§ **Work task**: Please write out every record below exactly as it stands.

§ **Source texts of formatted documents**:
=====

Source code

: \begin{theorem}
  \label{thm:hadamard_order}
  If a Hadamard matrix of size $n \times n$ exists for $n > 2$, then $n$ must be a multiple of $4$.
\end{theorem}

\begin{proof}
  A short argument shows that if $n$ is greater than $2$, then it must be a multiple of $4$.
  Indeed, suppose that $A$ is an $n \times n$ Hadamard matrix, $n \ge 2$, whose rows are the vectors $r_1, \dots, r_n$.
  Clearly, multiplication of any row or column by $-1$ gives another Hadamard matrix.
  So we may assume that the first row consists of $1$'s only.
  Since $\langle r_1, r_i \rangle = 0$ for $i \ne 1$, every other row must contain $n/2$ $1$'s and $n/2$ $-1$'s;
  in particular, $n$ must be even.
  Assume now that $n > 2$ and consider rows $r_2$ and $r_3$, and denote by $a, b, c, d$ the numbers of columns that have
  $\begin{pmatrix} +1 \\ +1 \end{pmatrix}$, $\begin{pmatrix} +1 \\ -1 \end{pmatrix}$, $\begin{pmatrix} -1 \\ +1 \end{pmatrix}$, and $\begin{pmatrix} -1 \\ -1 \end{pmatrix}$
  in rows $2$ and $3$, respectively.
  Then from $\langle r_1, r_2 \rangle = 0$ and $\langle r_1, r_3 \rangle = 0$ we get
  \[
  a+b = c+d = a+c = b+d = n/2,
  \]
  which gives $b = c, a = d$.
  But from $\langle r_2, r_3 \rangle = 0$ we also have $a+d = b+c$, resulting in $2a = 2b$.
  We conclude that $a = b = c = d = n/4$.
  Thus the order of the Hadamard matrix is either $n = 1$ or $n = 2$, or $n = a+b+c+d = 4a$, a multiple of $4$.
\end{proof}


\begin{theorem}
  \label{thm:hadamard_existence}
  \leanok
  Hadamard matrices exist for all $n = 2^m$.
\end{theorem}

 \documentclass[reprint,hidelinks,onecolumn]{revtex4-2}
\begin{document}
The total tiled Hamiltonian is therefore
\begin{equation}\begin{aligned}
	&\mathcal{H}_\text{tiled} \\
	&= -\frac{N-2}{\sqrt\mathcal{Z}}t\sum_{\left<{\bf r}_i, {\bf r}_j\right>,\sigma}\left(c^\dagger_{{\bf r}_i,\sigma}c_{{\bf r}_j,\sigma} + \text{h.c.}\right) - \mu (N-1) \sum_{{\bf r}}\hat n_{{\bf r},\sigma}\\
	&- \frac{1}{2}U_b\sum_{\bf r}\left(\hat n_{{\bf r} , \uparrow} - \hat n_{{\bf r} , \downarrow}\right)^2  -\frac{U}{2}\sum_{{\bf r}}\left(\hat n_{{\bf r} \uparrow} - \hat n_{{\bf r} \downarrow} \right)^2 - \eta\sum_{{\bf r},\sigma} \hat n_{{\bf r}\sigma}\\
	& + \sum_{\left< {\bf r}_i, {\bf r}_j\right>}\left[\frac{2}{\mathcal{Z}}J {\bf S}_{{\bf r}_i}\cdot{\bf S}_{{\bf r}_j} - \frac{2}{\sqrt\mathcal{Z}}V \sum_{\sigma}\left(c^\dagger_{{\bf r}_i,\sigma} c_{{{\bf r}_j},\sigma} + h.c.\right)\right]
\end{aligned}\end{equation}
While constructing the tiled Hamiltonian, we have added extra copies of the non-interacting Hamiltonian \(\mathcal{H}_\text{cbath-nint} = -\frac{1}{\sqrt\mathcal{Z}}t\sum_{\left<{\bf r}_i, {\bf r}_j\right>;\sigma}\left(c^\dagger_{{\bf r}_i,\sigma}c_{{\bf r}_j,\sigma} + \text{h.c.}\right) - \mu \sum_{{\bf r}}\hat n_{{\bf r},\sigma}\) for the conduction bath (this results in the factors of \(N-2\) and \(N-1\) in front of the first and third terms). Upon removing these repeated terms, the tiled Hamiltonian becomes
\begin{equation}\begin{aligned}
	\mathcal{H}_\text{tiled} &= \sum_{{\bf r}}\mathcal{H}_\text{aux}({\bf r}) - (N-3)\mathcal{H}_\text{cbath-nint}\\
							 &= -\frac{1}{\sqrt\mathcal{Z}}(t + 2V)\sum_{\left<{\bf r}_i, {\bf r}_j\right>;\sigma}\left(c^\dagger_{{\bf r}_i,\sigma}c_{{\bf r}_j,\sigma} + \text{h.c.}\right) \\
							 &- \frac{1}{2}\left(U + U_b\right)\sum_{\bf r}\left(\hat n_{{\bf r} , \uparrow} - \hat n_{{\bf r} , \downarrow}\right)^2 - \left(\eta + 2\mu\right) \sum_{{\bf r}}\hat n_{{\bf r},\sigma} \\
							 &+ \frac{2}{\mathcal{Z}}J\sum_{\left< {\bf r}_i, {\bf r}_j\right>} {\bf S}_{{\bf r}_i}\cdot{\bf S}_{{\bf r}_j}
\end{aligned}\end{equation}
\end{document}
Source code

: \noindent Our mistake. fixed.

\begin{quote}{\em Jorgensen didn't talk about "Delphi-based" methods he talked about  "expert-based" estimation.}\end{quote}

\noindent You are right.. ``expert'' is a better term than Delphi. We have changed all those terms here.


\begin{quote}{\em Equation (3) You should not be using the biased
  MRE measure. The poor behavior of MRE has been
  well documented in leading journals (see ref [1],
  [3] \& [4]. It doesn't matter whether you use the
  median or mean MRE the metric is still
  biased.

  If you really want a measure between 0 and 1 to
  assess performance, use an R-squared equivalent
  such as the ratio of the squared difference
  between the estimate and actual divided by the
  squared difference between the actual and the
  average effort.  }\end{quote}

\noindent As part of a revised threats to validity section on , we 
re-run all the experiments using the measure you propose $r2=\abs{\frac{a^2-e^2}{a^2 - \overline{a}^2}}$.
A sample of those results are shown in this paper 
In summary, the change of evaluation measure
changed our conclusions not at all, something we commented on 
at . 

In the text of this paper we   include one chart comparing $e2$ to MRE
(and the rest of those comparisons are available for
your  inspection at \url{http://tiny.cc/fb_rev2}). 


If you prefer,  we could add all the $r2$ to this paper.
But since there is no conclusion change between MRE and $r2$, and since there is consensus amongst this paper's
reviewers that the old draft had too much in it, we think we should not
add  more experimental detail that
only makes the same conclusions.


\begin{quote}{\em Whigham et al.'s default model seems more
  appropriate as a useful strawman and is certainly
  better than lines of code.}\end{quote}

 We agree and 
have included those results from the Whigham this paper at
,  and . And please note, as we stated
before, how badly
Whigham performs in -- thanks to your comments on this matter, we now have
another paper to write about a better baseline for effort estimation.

=====

§ **Written answer**:
Source code

: \begin{theorem}
  \label{thm:hadamard_order}
  If a Hadamard matrix of size $n \times n$ exists for $n > 2$, then $n$ must be a multiple of $4$.
\end{theorem}

\begin{proof}
  A short argument shows that if $n$ is greater than $2$, then it must be a multiple of $4$.
  Indeed, suppose that $A$ is an $n \times n$ Hadamard matrix, $n \ge 2$, whose rows are the vectors $r_1, \dots, r_n$.
  Clearly, multiplication of any row or column by $-1$ gives another Hadamard matrix.
  So we may assume that the first row consists of $1$'s only.
  Since $\langle r_1, r_i \rangle = 0$ for $i \ne 1$, every other row must contain $n/2$ $1$'s and $n/2$ $-1$'s;
  in particular, $n$ must be even.
  Assume now that $n > 2$ and consider rows $r_2$ and $r_3$, and denote by $a, b, c, d$ the numbers of columns that have
  $\begin{pmatrix} +1 \\ +1 \end{pmatrix}$, $\begin{pmatrix} +1 \\ -1 \end{pmatrix}$, $\begin{pmatrix} -1 \\ +1 \end{pmatrix}$, and $\begin{pmatrix} -1 \\ -1 \end{pmatrix}$
  in rows $2$ and $3$, respectively.
  Then from $\langle r_1, r_2 \rangle = 0$ and $\langle r_1, r_3 \rangle = 0$ we get
  \[
  a+b = c+d = a+c = b+d = n/2,
  \]
  which gives $b = c, a = d$.
  But from $\langle r_2, r_3 \rangle = 0$ we also have $a+d = b+c$, resulting in $2a = 2b$.
  We conclude that $a = b = c = d = n/4$.
  Thus the order of the Hadamard matrix is either $n = 1$ or $n = 2$, or $n = a+b+c+d = 4a$, a multiple of $4$.
\end{proof}


\begin{theorem}
  \label{thm:hadamard_existence}
  \leanok
  Hadamard matrices exist for all $n = 2^m$.
\end{theorem}

 \documentclass[reprint,hidelinks,onecolumn]{revtex4-2}
\begin{document}
The total tiled Hamiltonian is therefore
\begin{equation}\begin{aligned}
	&\mathcal{H}_\text{tiled} \\
	&= -\frac{N-2}{\sqrt\mathcal{Z}}t\sum_{\left<{\bf r}_i, {\bf r}_j\right>,\sigma}\left(c^\dagger_{{\bf r}_i,\sigma}c_{{\bf r}_j,\sigma} + \text{h.c.}\right) - \mu (N-1) \sum_{{\bf r}}\hat n_{{\bf r},\sigma}\\
	&- \frac{1}{2}U_b\sum_{\bf r}\left(\hat n_{{\bf r} , \uparrow} - \hat n_{{\bf r} , \downarrow}\right)^2  -\frac{U}{2}\sum_{{\bf r}}\left(\hat n_{{\bf r} \uparrow} - \hat n_{{\bf r} \downarrow} \right)^2 - \eta\sum_{{\bf r},\sigma} \hat n_{{\bf r}\sigma}\\
	& + \sum_{\left< {\bf r}_i, {\bf r}_j\right>}\left[\frac{2}{\mathcal{Z}}J {\bf S}_{{\bf r}_i}\cdot{\bf S}_{{\bf r}_j} - \frac{2}{\sqrt\mathcal{Z}}V \sum_{\sigma}\left(c^\dagger_{{\bf r}_i,\sigma} c_{{{\bf r}_j},\sigma} + h.c.\right)\right]
\end{aligned}\end{equation}
While constructing the tiled Hamiltonian, we have added extra copies of the non-interacting Hamiltonian \(\mathcal{H}_\text{cbath-nint} = -\frac{1}{\sqrt\mathcal{Z}}t\sum_{\left<{\bf r}_i, {\bf r}_j\right>;\sigma}\left(c^\dagger_{{\bf r}_i,\sigma}c_{{\bf r}_j,\sigma} + \text{h.c.}\right) - \mu \sum_{{\bf r}}\hat n_{{\bf r},\sigma}\) for the conduction bath (this results in the factors of \(N-2\) and \(N-1\) in front of the first and third terms). Upon removing these repeated terms, the tiled Hamiltonian becomes
\begin{equation}\begin{aligned}
	\mathcal{H}_\text{tiled} &= \sum_{{\bf r}}\mathcal{H}_\text{aux}({\bf r}) - (N-3)\mathcal{H}_\text{cbath-nint}\\
							 &= -\frac{1}{\sqrt\mathcal{Z}}(t + 2V)\sum_{\left<{\bf r}_i, {\bf r}_j\right>;\sigma}\left(c^\dagger_{{\bf r}_i,\sigma}c_{{\bf r}_j,\sigma} + \text{h.c.}\right) \\
							 &- \frac{1}{2}\left(U + U_b\right)\sum_{\bf r}\left(\hat n_{{\bf r} , \uparrow} - \hat n_{{\bf r} , \downarrow}\right)^2 - \left(\eta + 2\mu\right) \sum_{{\bf r}}\hat n_{{\bf r},\sigma} \\
							 &+ \frac{2}{\mathcal{Z}}J\sum_{\left< {\bf r}_i, {\bf r}_j\right>} {\bf S}_{{\bf r}_i}\cdot{\bf S}_{{\bf r}_j}
\end{aligned}\end{equation}
\end{document}
Source code

: \noindent Our mistake. fixed.

\begin{quote}{\em Jorgensen didn't talk about "Delphi-based" methods he talked about  "expert-based" estimation.}\end{quote}

\noindent You are right.. ``expert'' is a better term than Delphi. We have changed all those terms here.


\begin{quote}{\em Equation (3) You should not be using the biased
  MRE measure. The poor behavior of MRE has been
  well documented in leading journals (see ref [1],
  [3] \& [4]. It doesn't matter whether you use the
  median or mean MRE the metric is still
  biased.

  If you really want a measure between 0 and 1 to
  assess performance, use an R-squared equivalent
  such as the ratio of the squared difference
  between the estimate and actual divided by the
  squared difference between the actual and the
  average effort.  }\end{quote}

\noindent As part of a revised threats to validity section on , we 
re-run all the experiments using the measure you propose $r2=\abs{\frac{a^2-e^2}{a^2 - \overline{a}^2}}$.
A sample of those results are shown in this paper 
In summary, the change of evaluation measure
changed our conclusions not at all, something we commented on 
at . 

In the text of this paper we   include one chart comparing $e2$ to MRE
(and the rest of those comparisons are available for
your  inspection at \url{http://tiny.cc/fb_rev2}). 


If you prefer,  we could add all the $r2$ to this paper.
But since there is no conclusion change between MRE and $r2$, and since there is consensus amongst this paper's
reviewers that the old draft had too much in it, we think we should not
add  more experimental detail that
only makes the same conclusions.


\begin{quote}{\em Whigham et al.'s default model seems more
  appropriate as a useful strawman and is certainly
  better than lines of code.}\end{quote}

 We agree and 
have included those results from the Whigham this paper at
,  and . And please note, as we stated
before, how badly
Whigham performs in -- thanks to your comments on this matter, we now have
another paper to write about a better baseline for effort estimation.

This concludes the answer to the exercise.